Reminiscences of Early Anthracite Mining
By John Hale
In the early mining of coal in the Lackawanna Valley the miners did not possess the advantages available today. Their duty besides that of mining coal consisted of numerous other things.
For instance, we had to go to the timber yard and cut our own props, load them on cars, and stay with them till they reached our working places. Ties and mine rails demanded similar attention.
The slope at the Bellevue mine was sunk to the Diamond seam in 1852. A little later it was extended on a 15-degree pitch to the Rock seam which lies 28 feet below. The machinery for this work was manufactured by Weiss, Lippincott & Miner, at Mauch Chunk, and hauled over the mountains to Scranton by mules.

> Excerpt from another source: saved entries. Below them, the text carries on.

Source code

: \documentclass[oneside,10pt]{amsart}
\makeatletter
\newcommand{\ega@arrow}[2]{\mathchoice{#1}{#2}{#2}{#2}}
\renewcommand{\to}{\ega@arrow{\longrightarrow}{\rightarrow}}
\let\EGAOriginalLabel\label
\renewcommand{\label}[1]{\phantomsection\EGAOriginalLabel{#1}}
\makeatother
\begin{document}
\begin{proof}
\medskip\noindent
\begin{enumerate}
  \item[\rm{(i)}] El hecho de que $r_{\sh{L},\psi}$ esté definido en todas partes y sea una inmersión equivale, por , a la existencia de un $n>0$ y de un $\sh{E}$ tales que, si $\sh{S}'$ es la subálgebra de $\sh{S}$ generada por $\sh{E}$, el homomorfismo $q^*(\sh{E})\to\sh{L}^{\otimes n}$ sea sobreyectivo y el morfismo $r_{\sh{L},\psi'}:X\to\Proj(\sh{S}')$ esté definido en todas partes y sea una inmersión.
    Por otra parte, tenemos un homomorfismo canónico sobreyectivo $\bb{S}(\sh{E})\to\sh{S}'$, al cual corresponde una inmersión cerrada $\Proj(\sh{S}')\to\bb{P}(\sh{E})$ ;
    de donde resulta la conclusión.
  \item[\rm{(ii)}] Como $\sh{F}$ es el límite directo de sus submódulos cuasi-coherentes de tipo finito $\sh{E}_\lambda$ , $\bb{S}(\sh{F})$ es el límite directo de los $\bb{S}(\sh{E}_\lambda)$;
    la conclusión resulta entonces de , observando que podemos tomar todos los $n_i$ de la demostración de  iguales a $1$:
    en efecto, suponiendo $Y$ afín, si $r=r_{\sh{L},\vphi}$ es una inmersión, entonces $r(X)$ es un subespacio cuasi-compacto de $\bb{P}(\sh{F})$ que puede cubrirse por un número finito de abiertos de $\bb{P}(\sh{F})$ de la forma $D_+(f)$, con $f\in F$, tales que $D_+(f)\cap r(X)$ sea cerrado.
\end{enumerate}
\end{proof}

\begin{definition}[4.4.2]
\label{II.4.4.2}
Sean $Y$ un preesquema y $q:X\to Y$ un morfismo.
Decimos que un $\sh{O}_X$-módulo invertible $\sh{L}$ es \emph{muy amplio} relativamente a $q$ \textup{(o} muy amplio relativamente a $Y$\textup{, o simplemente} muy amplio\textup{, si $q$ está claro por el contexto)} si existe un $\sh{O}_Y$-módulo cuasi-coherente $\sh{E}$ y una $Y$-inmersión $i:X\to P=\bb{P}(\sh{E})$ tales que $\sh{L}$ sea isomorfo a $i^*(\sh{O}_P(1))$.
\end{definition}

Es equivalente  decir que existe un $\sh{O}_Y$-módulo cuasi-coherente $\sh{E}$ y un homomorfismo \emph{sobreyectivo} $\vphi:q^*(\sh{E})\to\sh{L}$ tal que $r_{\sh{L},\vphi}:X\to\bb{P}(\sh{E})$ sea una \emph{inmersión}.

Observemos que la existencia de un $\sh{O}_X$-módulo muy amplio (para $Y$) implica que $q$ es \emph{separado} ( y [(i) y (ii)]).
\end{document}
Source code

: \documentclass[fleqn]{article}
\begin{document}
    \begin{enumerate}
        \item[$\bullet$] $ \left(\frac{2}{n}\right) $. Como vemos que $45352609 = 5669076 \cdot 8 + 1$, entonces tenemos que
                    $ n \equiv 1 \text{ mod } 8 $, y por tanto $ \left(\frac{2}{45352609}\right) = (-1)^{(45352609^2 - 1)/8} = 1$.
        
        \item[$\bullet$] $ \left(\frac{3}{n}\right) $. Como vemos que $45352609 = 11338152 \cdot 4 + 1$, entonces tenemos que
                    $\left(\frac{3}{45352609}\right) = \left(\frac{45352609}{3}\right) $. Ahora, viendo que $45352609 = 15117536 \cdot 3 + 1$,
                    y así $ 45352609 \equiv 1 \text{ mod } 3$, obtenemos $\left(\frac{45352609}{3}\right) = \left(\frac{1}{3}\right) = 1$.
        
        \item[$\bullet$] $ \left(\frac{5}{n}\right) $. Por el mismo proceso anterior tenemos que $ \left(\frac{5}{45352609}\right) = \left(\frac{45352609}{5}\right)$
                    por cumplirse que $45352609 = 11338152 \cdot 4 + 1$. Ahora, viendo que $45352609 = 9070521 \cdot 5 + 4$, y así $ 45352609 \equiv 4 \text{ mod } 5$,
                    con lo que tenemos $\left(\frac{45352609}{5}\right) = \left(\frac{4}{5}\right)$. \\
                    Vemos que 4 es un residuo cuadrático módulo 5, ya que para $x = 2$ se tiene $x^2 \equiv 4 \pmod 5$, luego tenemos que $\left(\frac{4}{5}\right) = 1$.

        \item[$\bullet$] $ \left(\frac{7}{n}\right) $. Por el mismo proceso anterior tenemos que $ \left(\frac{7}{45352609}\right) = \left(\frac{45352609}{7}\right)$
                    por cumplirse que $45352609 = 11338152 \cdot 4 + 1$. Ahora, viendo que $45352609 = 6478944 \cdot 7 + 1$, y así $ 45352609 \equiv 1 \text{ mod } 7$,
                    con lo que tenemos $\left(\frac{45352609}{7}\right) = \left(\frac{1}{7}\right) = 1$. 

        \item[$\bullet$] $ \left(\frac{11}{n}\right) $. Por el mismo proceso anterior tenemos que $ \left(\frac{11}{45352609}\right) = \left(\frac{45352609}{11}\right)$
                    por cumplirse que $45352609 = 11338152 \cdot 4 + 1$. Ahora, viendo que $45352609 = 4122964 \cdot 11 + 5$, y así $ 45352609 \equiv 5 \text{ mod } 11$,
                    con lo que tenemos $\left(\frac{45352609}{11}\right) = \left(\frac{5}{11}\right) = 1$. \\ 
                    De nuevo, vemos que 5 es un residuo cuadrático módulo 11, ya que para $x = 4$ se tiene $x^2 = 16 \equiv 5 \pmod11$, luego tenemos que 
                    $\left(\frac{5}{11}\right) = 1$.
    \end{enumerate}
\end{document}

The engines not only did the hoisting but they operated a Cornish pump as well. The rod for this pump was of 8″ x 8″ timber and was carried down one side of the slope on rollers. The pump cylinder was 10 inches or 12 inches in diameter and it had a stroke of about 4 feet. The column pipe was 8 inches in diameter.

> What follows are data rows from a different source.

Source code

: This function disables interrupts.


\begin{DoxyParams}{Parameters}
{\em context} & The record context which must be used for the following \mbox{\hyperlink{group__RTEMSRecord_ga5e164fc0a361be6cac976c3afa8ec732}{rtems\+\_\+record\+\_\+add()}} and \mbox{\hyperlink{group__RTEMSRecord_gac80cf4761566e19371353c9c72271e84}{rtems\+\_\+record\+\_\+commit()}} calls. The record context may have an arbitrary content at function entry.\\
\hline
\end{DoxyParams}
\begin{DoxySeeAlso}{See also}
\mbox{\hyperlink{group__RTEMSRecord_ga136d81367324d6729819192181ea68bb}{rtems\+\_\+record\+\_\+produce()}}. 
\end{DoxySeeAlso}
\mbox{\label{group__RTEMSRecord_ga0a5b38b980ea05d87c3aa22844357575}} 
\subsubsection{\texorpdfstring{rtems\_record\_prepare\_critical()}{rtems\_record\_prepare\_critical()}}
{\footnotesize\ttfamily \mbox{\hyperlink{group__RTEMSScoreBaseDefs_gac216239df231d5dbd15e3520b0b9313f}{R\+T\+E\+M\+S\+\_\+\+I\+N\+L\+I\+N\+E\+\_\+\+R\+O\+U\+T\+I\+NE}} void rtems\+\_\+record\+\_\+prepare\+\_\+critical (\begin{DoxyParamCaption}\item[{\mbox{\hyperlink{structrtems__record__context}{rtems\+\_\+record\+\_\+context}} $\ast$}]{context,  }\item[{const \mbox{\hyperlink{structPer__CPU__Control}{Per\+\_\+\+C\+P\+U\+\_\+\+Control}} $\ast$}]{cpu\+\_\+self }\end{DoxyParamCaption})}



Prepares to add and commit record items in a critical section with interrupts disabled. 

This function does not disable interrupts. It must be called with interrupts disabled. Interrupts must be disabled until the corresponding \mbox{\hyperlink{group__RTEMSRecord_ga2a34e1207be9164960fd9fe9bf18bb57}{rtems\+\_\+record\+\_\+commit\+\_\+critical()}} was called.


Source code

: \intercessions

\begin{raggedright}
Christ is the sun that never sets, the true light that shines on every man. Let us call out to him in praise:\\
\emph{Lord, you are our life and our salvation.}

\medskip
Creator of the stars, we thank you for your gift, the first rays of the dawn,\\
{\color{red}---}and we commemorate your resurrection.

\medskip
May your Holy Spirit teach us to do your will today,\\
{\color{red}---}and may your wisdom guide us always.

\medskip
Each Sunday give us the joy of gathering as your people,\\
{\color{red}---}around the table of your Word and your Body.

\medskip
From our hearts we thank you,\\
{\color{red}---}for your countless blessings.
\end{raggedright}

The mine cars were hoisted up the slope by a “barney” or pusher.
The breaker at this time was probably the first in the region that employed toothed rolls to break the coal.
As to wages, company miners in 1856 were paid $1 per day, laborers $.75 per day and then had to find their own oil and tools. The price paid per car, which contained slightly more than 2 tons, was $.55 in summer and $.50 in winter. The coal had to be clean and all fine material was thrown into the gob.
Each miner was obliged to have a rake, the teeth of which were about 2 inches apart. Powder was $3 per keg and oil was $1.25 per gallon.
When I first came to Scranton in the year 1856, few railroad locomotives burned anything except wood. About 2 years later some us of were ordered to send out the very best Scranton, Pa. and cleanest coal. It had to be all lump coal and we loaded it with our hands.
It was tried out on the locomotives and soon all the miners were ordered to load the very best coal in separate cars and were paid 5 cents bonus on each car for so doing.
At that time there was but little demand for the smaller sizes. Stove coal was the smallest size prepared and before the breakers with roller teeth were introduced the coal was broken with hammers and picks and forced through large holes in cast-iron plates; the holes were about 4 inches square. These plates were placed at the bottom of the grate bars so that all of the coal that did not go through the gratebars landed on those large plates.
The plates were 3 or 4 feet square and about 4 inches thick. Until a breaker was built several years later, the screens were driven by mules and loading was done by hand shovels.
One of the first chambers I had to work was about 300 feet from the slope bottom. It really was the gangway that had been driven from the slope but had encountered a sharp rise, so it was stopped as a gangway.
About 4 feet of the bottom had been taken up, and as the bottom bench of the coal was 8 feet thick, it made a height of chamber of 12 feet and it was usually full of gas each morning. There were no fans, furnaces, parallel entries or fire bosses at that time, so we had to do the best we could.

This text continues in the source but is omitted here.